(Your goal): Each line of the records that includes "geonames" should be found and copied.

Stored dataset items
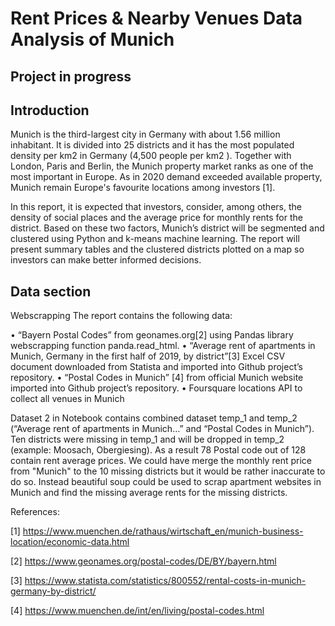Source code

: # Rent Prices & Nearby Venues Data Analysis of Munich

## Project in progress

## Introduction

Munich is the third-largest city in Germany with about 1.56 million inhabitant. It is divided into 25 districts  and it has the most populated density per km2 in Germany (4,500 people per km2 ). Together with London, Paris and Berlin, the Munich property market ranks as one of the most important in Europe. As in 2020 demand exceeded available property, Munich remain Europe's favourite locations among investors [1].  

In this report, it is expected that investors, consider, among others, the density of social places  and the average price for monthly rents for the district. Based on these two factors, Munich’s district will be segmented and clustered using Python and k-means machine learning. The report will present summary tables and the clustered districts plotted on a map so investors can make better informed decisions. 


## Data section 

Webscrapping 
The report contains the following data:

•	 “Bayern Postal Codes” from geonames.org[2] using Pandas library webscrapping function panda.read_html.
•	 “Average rent of apartments in Munich, Germany in the first half of 2019, by district”[3] Excel CSV document downloaded from Statista and imported into Github project’s repository.
•	 “Postal Codes in Munich” [4] from official Munich website imported into Github project’s repository.
•	Foursquare locations API to collect all venues in Munich

Dataset 2 in Notebook contains combined dataset temp_1 and temp_2 (“Average rent of apartments in Munich…”  and “Postal Codes in Munich”). Ten districts were missing in temp_1 and will be dropped in temp_2 (example: Moosach, Obergiesing). As a result 78 Postal code out of 128 contain rent average prices.
We could have merge the monthly rent price from "Munich" to the 10 missing districts but it would be rather inaccurate to do so. Instead beautiful soup could be used to scrap apartment websites in Munich and find the missing average rents for the missing districts.


References:

[1] https://www.muenchen.de/rathaus/wirtschaft_en/munich-business-location/economic-data.html

[2] https://www.geonames.org/postal-codes/DE/BY/bayern.html

[3] https://www.statista.com/statistics/800552/rental-costs-in-munich-germany-by-district/

[4] https://www.muenchen.de/int/en/living/postal-codes.html


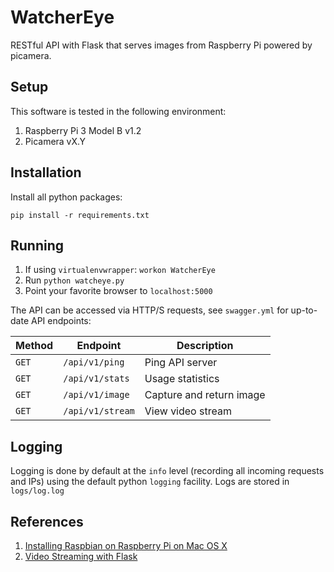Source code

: # WatcherEye
RESTful API with Flask that serves images from Raspberry Pi powered by picamera.

## Setup
This software is tested in the following environment:
1. Raspberry Pi 3 Model B v1.2
2. Picamera vX.Y

## Installation
Install all python packages:

`pip install -r requirements.txt`

## Running
1. If using `virtualenvwrapper`: `workon WatcherEye`
2. Run `python watcheye.py` 
3. Point your favorite browser to `localhost:5000`

The API can be accessed via HTTP/S requests, see `swagger.yml` for up-to-date API endpoints:

| Method | Endpoint | Description |
|-|-|-|
| `GET` | `/api/v1/ping` | Ping API server |
| `GET` | `/api/v1/stats` | Usage statistics |
| `GET` | `/api/v1/image` | Capture and return image |
| `GET` | `/api/v1/stream` | View video stream |

## Logging
Logging is done by default at the `info` level (recording all incoming requests and IPs) using the default python `logging` facility. Logs are stored in `logs/log.log`

## References
1. [Installing Raspbian on Raspberry Pi on Mac OS X](https://www.raspberrypi.org/documentation/installation/installing-images/)
2. [Video Streaming with Flask](https://blog.miguelgrinberg.com/post/video-streaming-with-flask)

(Written response):
•	 “Bayern Postal Codes” from geonames.org[2] using Pandas library webscrapping function panda.read_html.
[2] https://www.geonames.org/postal-codes/DE/BY/bayern.html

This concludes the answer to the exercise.